In this blog post, we will show you how to use IAM Access Analyzer to create an analyzer for unused access findings and how to review and resolve the findings to clean up your access permissions. By doing so, you can enhance the security of your cloud infrastructure and ensure compliance with your security standards. 

How to create an analyzer for unused access findings

To create an analyzer for unused access findings, follow these steps: 

With Power Automate, you can:  

1. Navigate to the IAM console dashboard.
2. Select “Access reports” on the left side of the navigation panel.
3. Choose “Access Analyzer.”
4. Click “Create analyzer.
As you can see in the below image:

Create analyser

5. Enter a name for your analyzer, such as “Unused Access Analyzer”.
6. Select the type of analyzer you want to create. For this example, we will choose “Unused access findings”.

Name Analyser

7. Specify the tracking period for your analyzer. This is the period that IAM Access Analyzer will use to determine if a user or role has used a permission or not. For example, if you select a tracking period of 90 days (about 3 months), IAM Access Analyzer will highlight the users and roles that have not used a permission in the last 90 days (about 3 months). You can choose from 30, 60, or 90 days (about 3 months), or enter a custom value between 1 and 365 days (about 12 months).

Tracking Period

8. Click “Create analyzer.”

Last step

By following the above steps, you can successfully create the IAM Analyzer.  

How to review and resolve unused access findings

After you create an analyzer for unused access findings, IAM Access Analyzer will start scanning your IAM users and roles and generate findings for any unused permissions. You can view the findings on the IAM Access Analyzer dashboard, or on the IAM console under “Users” or “Roles”. 

1.  On the IAM Access Analyzer dashboard, click on the “Unused access findings” tab.

2. You will see a list of findings for each user and role that has unused permissions. You can filter the findings by resource type, resource name, last accessed date, or finding status.

3. Click on a finding to see the details, such as the resource name, the policy name, the policy statement, the permission, and the last accessed date.

4. To resolve a finding, you have two options: 

    • Remove the permission: This option will remove the permission from the policy statement and update the policy accordingly. This is the recommended option if you are sure the user or role does not need permission. 
    • Restrict the permission: This option will add a condition to the policy statement that restricts the permission to a specific resource, action, or principal. This is the preferred option if you want to keep the permission but limit its scope. 

5. After you choose an option, IAM Access Analyzer will show you the proposed policy change and ask you to confirm. Review the policy change and click “Apply changes”.

6. IAM Access Analyzer will apply the policy change and mark the finding as “Resolved”. You can also mark a finding as “Resolved” manually if you have made the policy change outside of IAM Access Analyzer.

The following image shows the steps to review and resolve unused access findings. 

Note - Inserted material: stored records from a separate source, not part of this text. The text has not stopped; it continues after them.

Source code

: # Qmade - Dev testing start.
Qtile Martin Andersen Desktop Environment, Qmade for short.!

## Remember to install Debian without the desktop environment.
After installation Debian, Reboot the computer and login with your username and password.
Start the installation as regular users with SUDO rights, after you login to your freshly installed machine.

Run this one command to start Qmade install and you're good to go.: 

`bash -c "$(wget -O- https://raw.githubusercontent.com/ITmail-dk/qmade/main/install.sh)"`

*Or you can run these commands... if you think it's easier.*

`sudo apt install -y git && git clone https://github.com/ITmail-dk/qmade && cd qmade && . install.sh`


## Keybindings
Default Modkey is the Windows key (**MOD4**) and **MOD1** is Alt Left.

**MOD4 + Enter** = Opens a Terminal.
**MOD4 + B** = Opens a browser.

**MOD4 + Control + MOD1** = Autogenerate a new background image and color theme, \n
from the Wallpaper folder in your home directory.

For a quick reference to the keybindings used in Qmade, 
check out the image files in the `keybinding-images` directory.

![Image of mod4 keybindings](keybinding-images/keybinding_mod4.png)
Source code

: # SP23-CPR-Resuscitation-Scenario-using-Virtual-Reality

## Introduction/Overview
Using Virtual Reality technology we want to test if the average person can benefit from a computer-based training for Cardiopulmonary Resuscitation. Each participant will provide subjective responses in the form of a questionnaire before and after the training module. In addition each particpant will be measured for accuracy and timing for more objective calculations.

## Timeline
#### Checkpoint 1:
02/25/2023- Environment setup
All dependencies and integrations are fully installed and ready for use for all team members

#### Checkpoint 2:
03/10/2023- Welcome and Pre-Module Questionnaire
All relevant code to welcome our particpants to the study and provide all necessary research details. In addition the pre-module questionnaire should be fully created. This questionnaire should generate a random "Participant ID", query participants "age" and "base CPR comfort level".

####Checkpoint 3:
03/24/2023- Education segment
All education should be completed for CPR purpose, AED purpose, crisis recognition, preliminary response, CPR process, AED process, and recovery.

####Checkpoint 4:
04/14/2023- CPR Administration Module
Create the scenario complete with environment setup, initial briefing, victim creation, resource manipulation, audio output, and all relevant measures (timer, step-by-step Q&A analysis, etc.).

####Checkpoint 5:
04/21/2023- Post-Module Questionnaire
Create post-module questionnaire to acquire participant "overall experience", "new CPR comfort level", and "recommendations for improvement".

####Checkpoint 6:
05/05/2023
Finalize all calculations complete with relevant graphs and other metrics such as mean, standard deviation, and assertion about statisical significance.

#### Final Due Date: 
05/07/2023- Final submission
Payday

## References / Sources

IAM Access Analyser summary

Conclusion

IAM Access Analyzer is a powerful tool that helps you improve the security and compliance of your AWS environment by identifying and resolving any access issues. By using IAM Access Analyzer to create an analyzer for unused access findings, you can easily find and clean up any permissions that are not used by your IAM users and roles. This way, you can reduce the attack surface and the potential impact of a compromised credential and follow the principle of least privilege.